**Work request**
All that is needed is the run of lines from the top of the entries to the line with "That is the", that line included, repeated exactly and free of pictures.

..............................

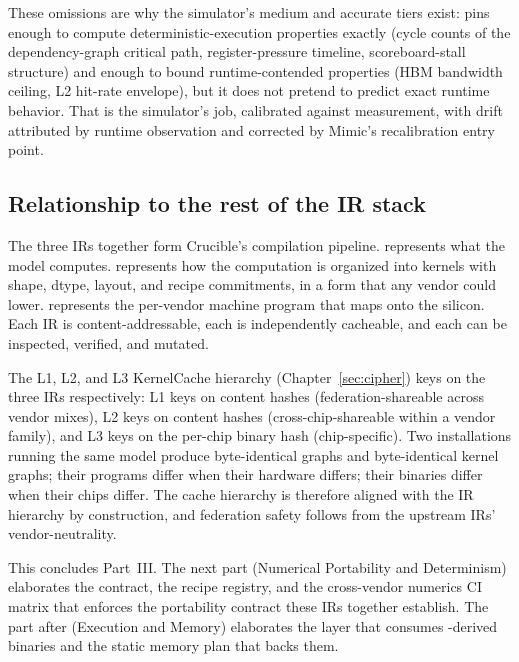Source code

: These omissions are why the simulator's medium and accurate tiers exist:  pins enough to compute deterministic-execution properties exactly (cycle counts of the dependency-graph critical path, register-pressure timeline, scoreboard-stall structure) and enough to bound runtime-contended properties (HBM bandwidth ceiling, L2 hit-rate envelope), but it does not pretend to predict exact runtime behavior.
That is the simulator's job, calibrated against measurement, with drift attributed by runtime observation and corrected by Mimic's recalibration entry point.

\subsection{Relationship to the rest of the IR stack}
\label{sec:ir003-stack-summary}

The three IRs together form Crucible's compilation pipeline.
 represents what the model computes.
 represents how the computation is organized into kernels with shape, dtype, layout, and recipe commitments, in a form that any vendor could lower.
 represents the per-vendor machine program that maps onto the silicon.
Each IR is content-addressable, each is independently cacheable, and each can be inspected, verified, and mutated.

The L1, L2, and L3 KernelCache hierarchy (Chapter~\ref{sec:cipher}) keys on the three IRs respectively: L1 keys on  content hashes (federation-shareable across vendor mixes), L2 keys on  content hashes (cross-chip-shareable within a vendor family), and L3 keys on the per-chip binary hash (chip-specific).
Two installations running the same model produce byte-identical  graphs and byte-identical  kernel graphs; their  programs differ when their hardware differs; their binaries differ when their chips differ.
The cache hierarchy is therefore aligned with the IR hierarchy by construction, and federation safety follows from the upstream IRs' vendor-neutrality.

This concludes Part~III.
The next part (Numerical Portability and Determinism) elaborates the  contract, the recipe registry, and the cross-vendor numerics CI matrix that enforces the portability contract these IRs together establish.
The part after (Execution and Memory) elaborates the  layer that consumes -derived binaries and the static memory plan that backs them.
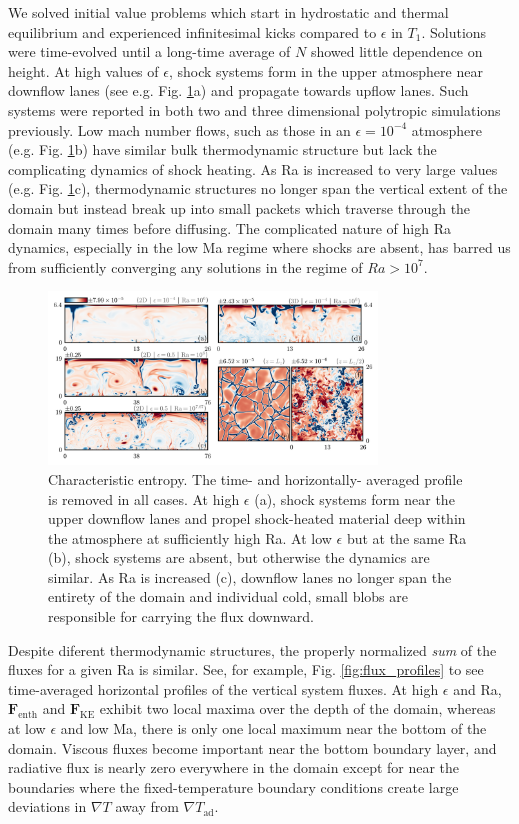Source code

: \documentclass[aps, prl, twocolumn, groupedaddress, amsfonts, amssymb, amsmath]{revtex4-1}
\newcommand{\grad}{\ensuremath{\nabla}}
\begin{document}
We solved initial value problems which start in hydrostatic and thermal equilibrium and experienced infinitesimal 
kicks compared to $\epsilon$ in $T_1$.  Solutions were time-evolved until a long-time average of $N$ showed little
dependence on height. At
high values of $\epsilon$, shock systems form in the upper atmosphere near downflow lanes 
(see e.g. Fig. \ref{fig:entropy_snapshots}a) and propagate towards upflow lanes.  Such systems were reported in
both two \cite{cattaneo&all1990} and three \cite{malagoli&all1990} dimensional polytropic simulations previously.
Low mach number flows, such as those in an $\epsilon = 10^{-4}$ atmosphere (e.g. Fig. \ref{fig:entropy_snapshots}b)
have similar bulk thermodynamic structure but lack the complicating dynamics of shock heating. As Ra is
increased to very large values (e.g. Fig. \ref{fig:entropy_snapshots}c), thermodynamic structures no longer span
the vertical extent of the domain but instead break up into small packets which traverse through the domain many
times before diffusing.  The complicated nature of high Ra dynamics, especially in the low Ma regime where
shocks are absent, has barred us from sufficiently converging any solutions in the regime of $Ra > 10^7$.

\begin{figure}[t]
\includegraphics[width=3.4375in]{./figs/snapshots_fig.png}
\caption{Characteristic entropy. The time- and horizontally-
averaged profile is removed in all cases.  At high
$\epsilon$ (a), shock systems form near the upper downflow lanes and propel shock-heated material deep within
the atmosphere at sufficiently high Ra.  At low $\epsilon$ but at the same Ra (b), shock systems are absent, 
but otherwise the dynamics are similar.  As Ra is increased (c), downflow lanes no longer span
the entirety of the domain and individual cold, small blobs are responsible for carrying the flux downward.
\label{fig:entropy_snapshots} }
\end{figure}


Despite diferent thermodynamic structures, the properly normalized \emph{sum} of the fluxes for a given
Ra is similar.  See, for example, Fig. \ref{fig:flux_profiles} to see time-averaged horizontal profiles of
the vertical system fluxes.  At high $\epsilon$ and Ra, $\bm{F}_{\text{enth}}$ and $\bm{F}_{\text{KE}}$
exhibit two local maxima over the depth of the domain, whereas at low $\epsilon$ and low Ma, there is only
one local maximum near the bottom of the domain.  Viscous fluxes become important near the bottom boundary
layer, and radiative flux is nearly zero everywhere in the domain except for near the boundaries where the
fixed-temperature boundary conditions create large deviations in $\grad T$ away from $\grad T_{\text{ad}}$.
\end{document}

..............................

**Result of this exercise**
Source code

: These omissions are why the simulator's medium and accurate tiers exist:  pins enough to compute deterministic-execution properties exactly (cycle counts of the dependency-graph critical path, register-pressure timeline, scoreboard-stall structure) and enough to bound runtime-contended properties (HBM bandwidth ceiling, L2 hit-rate envelope), but it does not pretend to predict exact runtime behavior.
That is the simulator's job, calibrated against measurement, with drift attributed by runtime observation and corrected by Mimic's recalibration entry point.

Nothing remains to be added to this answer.